[Stored data]
== Segment start ==

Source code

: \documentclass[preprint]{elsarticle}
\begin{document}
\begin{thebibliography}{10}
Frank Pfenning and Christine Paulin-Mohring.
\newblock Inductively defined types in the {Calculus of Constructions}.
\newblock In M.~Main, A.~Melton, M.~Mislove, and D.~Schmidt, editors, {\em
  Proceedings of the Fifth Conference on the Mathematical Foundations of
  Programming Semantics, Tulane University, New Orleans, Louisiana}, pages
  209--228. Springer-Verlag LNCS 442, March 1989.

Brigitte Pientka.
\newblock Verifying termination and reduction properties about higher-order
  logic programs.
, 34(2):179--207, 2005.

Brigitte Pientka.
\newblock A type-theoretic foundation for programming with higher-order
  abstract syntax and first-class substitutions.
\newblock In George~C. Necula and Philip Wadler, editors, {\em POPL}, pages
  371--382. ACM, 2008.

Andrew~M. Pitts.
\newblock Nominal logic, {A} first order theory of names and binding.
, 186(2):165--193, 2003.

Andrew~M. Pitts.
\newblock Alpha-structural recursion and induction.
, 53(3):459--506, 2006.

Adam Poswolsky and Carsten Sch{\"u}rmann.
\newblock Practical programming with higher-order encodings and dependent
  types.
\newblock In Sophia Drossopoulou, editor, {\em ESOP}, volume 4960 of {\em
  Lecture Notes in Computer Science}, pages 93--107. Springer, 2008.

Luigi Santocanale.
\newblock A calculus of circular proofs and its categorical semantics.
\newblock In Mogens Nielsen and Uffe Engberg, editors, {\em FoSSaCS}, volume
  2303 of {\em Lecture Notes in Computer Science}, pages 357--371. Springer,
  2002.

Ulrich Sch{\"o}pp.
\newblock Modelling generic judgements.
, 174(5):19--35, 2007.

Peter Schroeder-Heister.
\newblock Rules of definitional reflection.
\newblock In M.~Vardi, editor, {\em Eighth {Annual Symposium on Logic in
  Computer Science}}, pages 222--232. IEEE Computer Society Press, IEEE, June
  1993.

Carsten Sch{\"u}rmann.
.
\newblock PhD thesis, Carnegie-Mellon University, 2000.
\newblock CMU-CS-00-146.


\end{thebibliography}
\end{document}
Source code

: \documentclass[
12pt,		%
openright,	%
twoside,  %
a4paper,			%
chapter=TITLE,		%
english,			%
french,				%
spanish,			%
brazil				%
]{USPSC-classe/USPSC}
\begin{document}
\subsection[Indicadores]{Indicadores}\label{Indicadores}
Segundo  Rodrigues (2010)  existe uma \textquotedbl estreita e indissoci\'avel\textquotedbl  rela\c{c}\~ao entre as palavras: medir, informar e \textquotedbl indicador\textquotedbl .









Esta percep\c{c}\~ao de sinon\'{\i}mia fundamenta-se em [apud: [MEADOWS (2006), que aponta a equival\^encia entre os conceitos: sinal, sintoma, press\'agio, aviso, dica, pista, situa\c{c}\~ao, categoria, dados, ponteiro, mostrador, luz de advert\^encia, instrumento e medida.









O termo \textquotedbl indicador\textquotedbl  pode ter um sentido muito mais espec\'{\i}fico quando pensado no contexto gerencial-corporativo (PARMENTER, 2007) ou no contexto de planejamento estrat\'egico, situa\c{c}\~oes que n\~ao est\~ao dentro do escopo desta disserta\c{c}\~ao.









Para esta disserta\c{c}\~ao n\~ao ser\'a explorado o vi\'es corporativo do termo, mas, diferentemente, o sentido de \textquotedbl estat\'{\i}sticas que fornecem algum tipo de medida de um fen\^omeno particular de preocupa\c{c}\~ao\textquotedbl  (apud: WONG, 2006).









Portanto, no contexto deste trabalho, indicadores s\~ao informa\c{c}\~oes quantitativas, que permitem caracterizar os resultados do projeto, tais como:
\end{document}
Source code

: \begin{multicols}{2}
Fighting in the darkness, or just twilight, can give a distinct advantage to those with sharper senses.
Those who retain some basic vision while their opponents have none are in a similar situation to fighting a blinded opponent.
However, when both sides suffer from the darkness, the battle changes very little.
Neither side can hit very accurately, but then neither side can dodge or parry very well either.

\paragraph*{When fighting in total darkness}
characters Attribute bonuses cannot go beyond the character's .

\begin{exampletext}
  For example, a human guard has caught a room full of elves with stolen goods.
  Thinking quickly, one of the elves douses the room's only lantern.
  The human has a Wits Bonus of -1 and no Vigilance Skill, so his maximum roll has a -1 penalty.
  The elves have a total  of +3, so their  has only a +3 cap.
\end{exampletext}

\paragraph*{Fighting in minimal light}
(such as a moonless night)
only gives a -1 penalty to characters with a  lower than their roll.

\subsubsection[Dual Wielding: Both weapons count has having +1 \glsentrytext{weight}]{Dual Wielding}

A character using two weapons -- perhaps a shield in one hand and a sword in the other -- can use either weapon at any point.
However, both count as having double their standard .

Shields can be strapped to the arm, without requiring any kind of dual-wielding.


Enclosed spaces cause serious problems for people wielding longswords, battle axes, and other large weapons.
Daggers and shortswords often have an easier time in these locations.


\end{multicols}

== Segment end ==

◆ **WHAT THIS TASK INVOLVES**: Find "properties about higher-order" in the entries above and copy that whole line exactly, then each line after it through the line that contains "names and binding.".

◆ **REPLY TO THE EXERCISE**:
\newblock Verifying termination and reduction properties about higher-order
  logic programs.
, 34(2):179--207, 2005.

Brigitte Pientka.
\newblock A type-theoretic foundation for programming with higher-order
  abstract syntax and first-class substitutions.
\newblock In George~C. Necula and Philip Wadler, editors, {\em POPL}, pages
  371--382. ACM, 2008.

Andrew~M. Pitts.
\newblock Nominal logic, {A} first order theory of names and binding.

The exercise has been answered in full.